**What you are asked to do:**
Copy the complete listing word for word, but do not carry over any images.

**Records to use:**
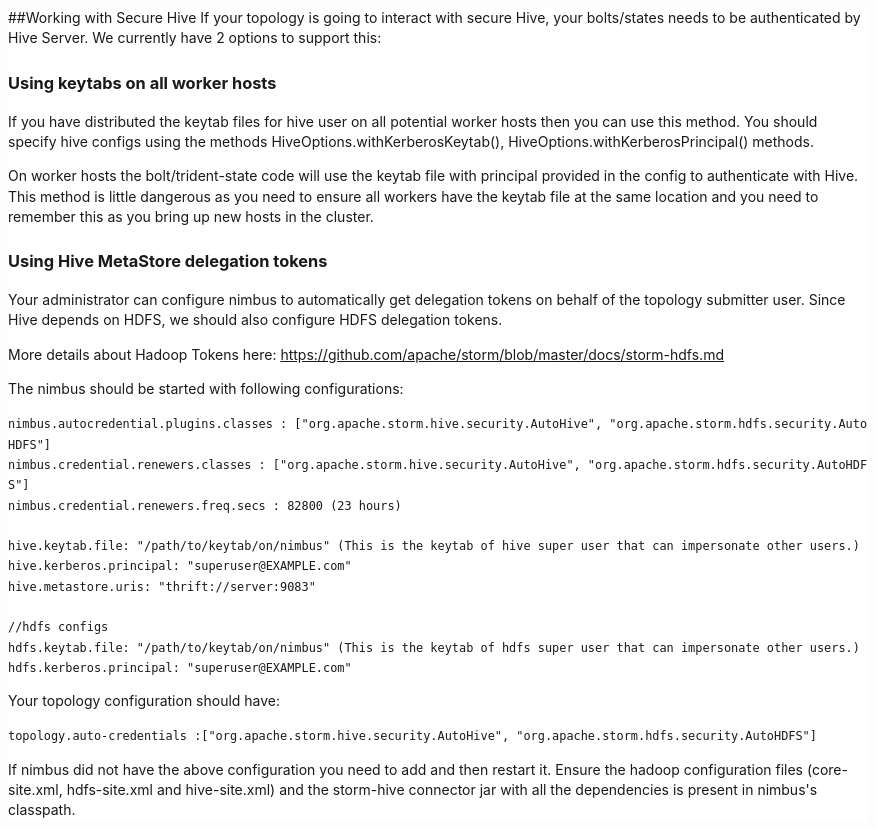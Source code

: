 
##Working with Secure Hive
If your topology is going to interact with secure Hive, your bolts/states needs to be authenticated by Hive Server. We 
currently have 2 options to support this:

### Using keytabs on all worker hosts
If you have distributed the keytab files for hive user on all potential worker hosts then you can use this method. You should specify
hive configs using the methods HiveOptions.withKerberosKeytab(), HiveOptions.withKerberosPrincipal() methods.

On worker hosts the bolt/trident-state code will use the keytab file with principal provided in the config to authenticate with 
Hive. This method is little dangerous as you need to ensure all workers have the keytab file at the same location and you need
to remember this as you bring up new hosts in the cluster.


### Using Hive MetaStore delegation tokens 
Your administrator can configure nimbus to automatically get delegation tokens on behalf of the topology submitter user.
Since Hive depends on HDFS, we should also configure HDFS delegation tokens.

More details about Hadoop Tokens here: https://github.com/apache/storm/blob/master/docs/storm-hdfs.md

The nimbus should be started with following configurations:

```
nimbus.autocredential.plugins.classes : ["org.apache.storm.hive.security.AutoHive", "org.apache.storm.hdfs.security.AutoHDFS"]
nimbus.credential.renewers.classes : ["org.apache.storm.hive.security.AutoHive", "org.apache.storm.hdfs.security.AutoHDFS"]
nimbus.credential.renewers.freq.secs : 82800 (23 hours)

hive.keytab.file: "/path/to/keytab/on/nimbus" (This is the keytab of hive super user that can impersonate other users.)
hive.kerberos.principal: "superuser@EXAMPLE.com"
hive.metastore.uris: "thrift://server:9083"

//hdfs configs
hdfs.keytab.file: "/path/to/keytab/on/nimbus" (This is the keytab of hdfs super user that can impersonate other users.)
hdfs.kerberos.principal: "superuser@EXAMPLE.com"
```


Your topology configuration should have:

```
topology.auto-credentials :["org.apache.storm.hive.security.AutoHive", "org.apache.storm.hdfs.security.AutoHDFS"]
```

If nimbus did not have the above configuration you need to add and then restart it. Ensure the hadoop configuration 
files (core-site.xml, hdfs-site.xml and hive-site.xml) and the storm-hive connector jar with all the dependencies is present in nimbus's classpath.
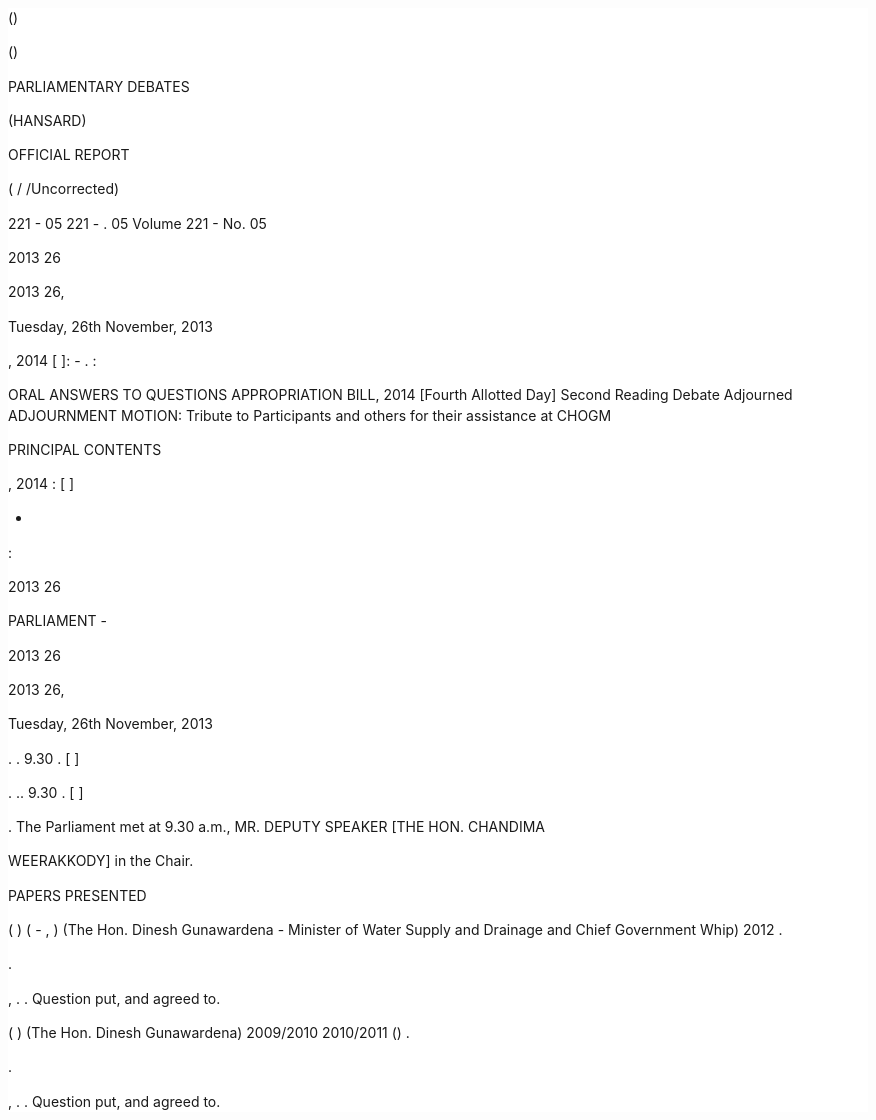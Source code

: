 ()

()

PARLIAMENTARY DEBATES

(HANSARD)

OFFICIAL REPORT

( / /Uncorrected)

221 - 05 221 - . 05 Volume 221 - No. 05

2013 26

2013 26,

Tuesday, 26th November, 2013

, 2014 [ ]: - . :

ORAL ANSWERS TO QUESTIONS APPROPRIATION BILL, 2014 [Fourth Allotted Day] Second Reading Debate Adjourned ADJOURNMENT MOTION: Tribute to Participants and others for their assistance at CHOGM

PRINCIPAL CONTENTS

, 2014 : [ ]

-

:

2013 26

PARLIAMENT -

2013 26

2013 26,

Tuesday, 26th November, 2013

. . 9.30 . [ ]

. .. 9.30 . [ ]

. The Parliament met at 9.30 a.m., MR. DEPUTY SPEAKER [THE HON. CHANDIMA

WEERAKKODY] in the Chair.

PAPERS PRESENTED

( ) ( - , ) (The Hon. Dinesh Gunawardena - Minister of Water Supply and Drainage and Chief Government Whip) 2012 .

.

, . . Question put, and agreed to.

( ) (The Hon. Dinesh Gunawardena) 2009/2010 2010/2011 () .

.

, . . Question put, and agreed to.
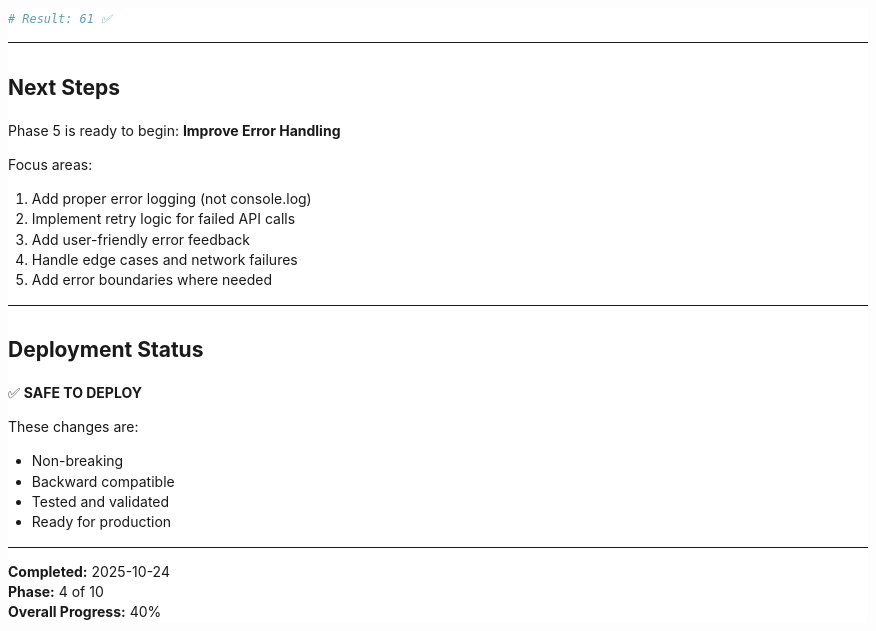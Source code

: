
 ```bash
# Result: 61 ✅
```

---

## Next Steps

Phase 5 is ready to begin: **Improve Error Handling**

Focus areas:
1. Add proper error logging (not console.log)
2. Implement retry logic for failed API calls
3. Add user-friendly error feedback
4. Handle edge cases and network failures
5. Add error boundaries where needed

---

## Deployment Status
✅ **SAFE TO DEPLOY**

These changes are:
- Non-breaking
- Backward compatible
- Tested and validated
- Ready for production

---

**Completed:** 2025-10-24  
**Phase:** 4 of 10  
**Overall Progress:** 40%
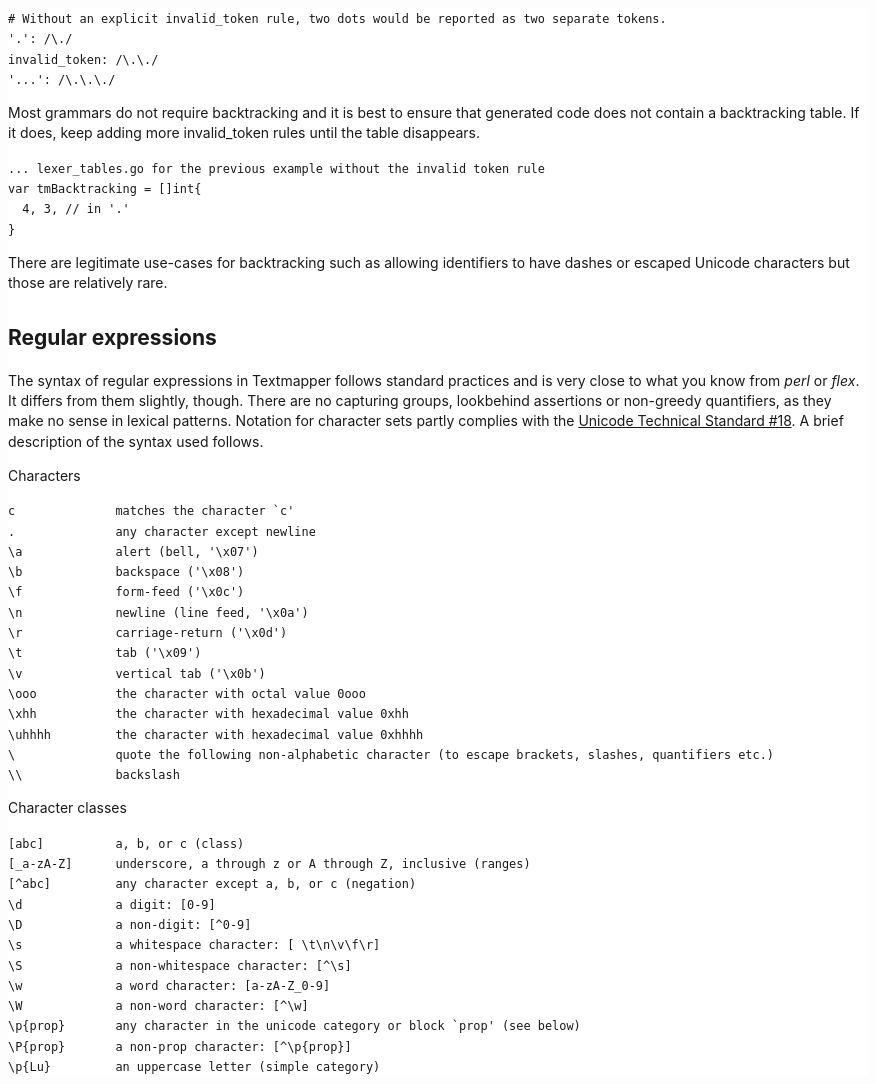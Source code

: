 	# Without an explicit invalid_token rule, two dots would be reported as two separate tokens.
	'.': /\./
	invalid_token: /\.\./
	'...': /\.\.\./

Most grammars do not require backtracking and it is best to ensure that generated code does not contain a backtracking table. If it does, keep adding more invalid_token rules until the table disappears.

	... lexer_tables.go for the previous example without the invalid token rule
	var tmBacktracking = []int{
	  4, 3, // in '.'
	}

There are legitimate use-cases for backtracking such as allowing identifiers to have dashes or escaped Unicode characters but those are relatively rare.

## Regular expressions

The syntax of regular expressions in Textmapper follows standard practices and is very close to what you know from _perl_ or _flex_. It differs from them slightly, though. There are no capturing groups, lookbehind assertions or non-greedy quantifiers, as they make no sense in lexical patterns. Notation for character sets partly complies with the [Unicode Technical Standard #18](http://www.unicode.org/reports/tr18/). A brief description of the syntax used follows.

Characters

	c              matches the character `c'
	.              any character except newline
	\a             alert (bell, '\x07')
	\b             backspace ('\x08')
	\f             form-feed ('\x0c')
	\n             newline (line feed, '\x0a')
	\r             carriage-return ('\x0d')
	\t             tab ('\x09')
	\v             vertical tab ('\x0b')
	\ooo           the character with octal value 0ooo
	\xhh           the character with hexadecimal value 0xhh
	\uhhhh         the character with hexadecimal value 0xhhhh
	\              quote the following non-alphabetic character (to escape brackets, slashes, quantifiers etc.)
	\\             backslash

Character classes

	[abc]          a, b, or c (class)
	[_a-zA-Z]      underscore, a through z or A through Z, inclusive (ranges)
	[^abc]         any character except a, b, or c (negation)
	\d             a digit: [0-9]
	\D             a non-digit: [^0-9]
	\s             a whitespace character: [ \t\n\v\f\r]
	\S             a non-whitespace character: [^\s]
	\w             a word character: [a-zA-Z_0-9]
	\W             a non-word character: [^\w]
	\p{prop}       any character in the unicode category or block `prop' (see below)
	\P{prop}       a non-prop character: [^\p{prop}]
	\p{Lu}         an uppercase letter (simple category)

**Completed exercise:**
Source code

: 
##Working with Secure Hive
If your topology is going to interact with secure Hive, your bolts/states needs to be authenticated by Hive Server. We 
currently have 2 options to support this:

### Using keytabs on all worker hosts
If you have distributed the keytab files for hive user on all potential worker hosts then you can use this method. You should specify
hive configs using the methods HiveOptions.withKerberosKeytab(), HiveOptions.withKerberosPrincipal() methods.

On worker hosts the bolt/trident-state code will use the keytab file with principal provided in the config to authenticate with 
Hive. This method is little dangerous as you need to ensure all workers have the keytab file at the same location and you need
to remember this as you bring up new hosts in the cluster.


### Using Hive MetaStore delegation tokens 
Your administrator can configure nimbus to automatically get delegation tokens on behalf of the topology submitter user.
Since Hive depends on HDFS, we should also configure HDFS delegation tokens.

More details about Hadoop Tokens here: https://github.com/apache/storm/blob/master/docs/storm-hdfs.md

The nimbus should be started with following configurations:

```
nimbus.autocredential.plugins.classes : ["org.apache.storm.hive.security.AutoHive", "org.apache.storm.hdfs.security.AutoHDFS"]
nimbus.credential.renewers.classes : ["org.apache.storm.hive.security.AutoHive", "org.apache.storm.hdfs.security.AutoHDFS"]
nimbus.credential.renewers.freq.secs : 82800 (23 hours)

hive.keytab.file: "/path/to/keytab/on/nimbus" (This is the keytab of hive super user that can impersonate other users.)
hive.kerberos.principal: "superuser@EXAMPLE.com"
hive.metastore.uris: "thrift://server:9083"

//hdfs configs
hdfs.keytab.file: "/path/to/keytab/on/nimbus" (This is the keytab of hdfs super user that can impersonate other users.)
hdfs.kerberos.principal: "superuser@EXAMPLE.com"
```


Your topology configuration should have:

```
topology.auto-credentials :["org.apache.storm.hive.security.AutoHive", "org.apache.storm.hdfs.security.AutoHDFS"]
```

If nimbus did not have the above configuration you need to add and then restart it. Ensure the hadoop configuration 
files (core-site.xml, hdfs-site.xml and hive-site.xml) and the storm-hive connector jar with all the dependencies is present in nimbus's classpath.
Source code

: ()

()

PARLIAMENTARY DEBATES

(HANSARD)

OFFICIAL REPORT

( / /Uncorrected)

221 - 05 221 - . 05 Volume 221 - No. 05

2013 26

2013 26,

Tuesday, 26th November, 2013

, 2014 [ ]: - . :

ORAL ANSWERS TO QUESTIONS APPROPRIATION BILL, 2014 [Fourth Allotted Day] Second Reading Debate Adjourned ADJOURNMENT MOTION: Tribute to Participants and others for their assistance at CHOGM

PRINCIPAL CONTENTS

, 2014 : [ ]

-

:

2013 26

PARLIAMENT -

2013 26

2013 26,

Tuesday, 26th November, 2013

. . 9.30 . [ ]

. .. 9.30 . [ ]

. The Parliament met at 9.30 a.m., MR. DEPUTY SPEAKER [THE HON. CHANDIMA

WEERAKKODY] in the Chair.

PAPERS PRESENTED

( ) ( - , ) (The Hon. Dinesh Gunawardena - Minister of Water Supply and Drainage and Chief Government Whip) 2012 .

.

, . . Question put, and agreed to.

( ) (The Hon. Dinesh Gunawardena) 2009/2010 2010/2011 () .

.

, . . Question put, and agreed to.
Source code

:
 ```bash
# Result: 61 ✅
```

---

## Next Steps

Phase 5 is ready to begin: **Improve Error Handling**

Focus areas:
1. Add proper error logging (not console.log)
2. Implement retry logic for failed API calls
3. Add user-friendly error feedback
4. Handle edge cases and network failures
5. Add error boundaries where needed

---

## Deployment Status
✅ **SAFE TO DEPLOY**

These changes are:
- Non-breaking
- Backward compatible
- Tested and validated
- Ready for production

---

**Completed:** 2025-10-24  
**Phase:** 4 of 10  
**Overall Progress:** 40%
Source code

: 	# Without an explicit invalid_token rule, two dots would be reported as two separate tokens.
	'.': /\./
	invalid_token: /\.\./
	'...': /\.\.\./

Most grammars do not require backtracking and it is best to ensure that generated code does not contain a backtracking table. If it does, keep adding more invalid_token rules until the table disappears.

	... lexer_tables.go for the previous example without the invalid token rule
	var tmBacktracking = []int{
	  4, 3, // in '.'
	}

There are legitimate use-cases for backtracking such as allowing identifiers to have dashes or escaped Unicode characters but those are relatively rare.

## Regular expressions

The syntax of regular expressions in Textmapper follows standard practices and is very close to what you know from _perl_ or _flex_. It differs from them slightly, though. There are no capturing groups, lookbehind assertions or non-greedy quantifiers, as they make no sense in lexical patterns. Notation for character sets partly complies with the [Unicode Technical Standard #18](http://www.unicode.org/reports/tr18/). A brief description of the syntax used follows.

Characters

	c              matches the character `c'
	.              any character except newline
	\a             alert (bell, '\x07')
	\b             backspace ('\x08')
	\f             form-feed ('\x0c')
	\n             newline (line feed, '\x0a')
	\r             carriage-return ('\x0d')
	\t             tab ('\x09')
	\v             vertical tab ('\x0b')
	\ooo           the character with octal value 0ooo
	\xhh           the character with hexadecimal value 0xhh
	\uhhhh         the character with hexadecimal value 0xhhhh
	\              quote the following non-alphabetic character (to escape brackets, slashes, quantifiers etc.)
	\\             backslash

Character classes

	[abc]          a, b, or c (class)
	[_a-zA-Z]      underscore, a through z or A through Z, inclusive (ranges)
	[^abc]         any character except a, b, or c (negation)
	\d             a digit: [0-9]
	\D             a non-digit: [^0-9]
	\s             a whitespace character: [ \t\n\v\f\r]
	\S             a non-whitespace character: [^\s]
	\w             a word character: [a-zA-Z_0-9]
	\W             a non-word character: [^\w]
	\p{prop}       any character in the unicode category or block `prop' (see below)
	\P{prop}       a non-prop character: [^\p{prop}]
	\p{Lu}         an uppercase letter (simple category)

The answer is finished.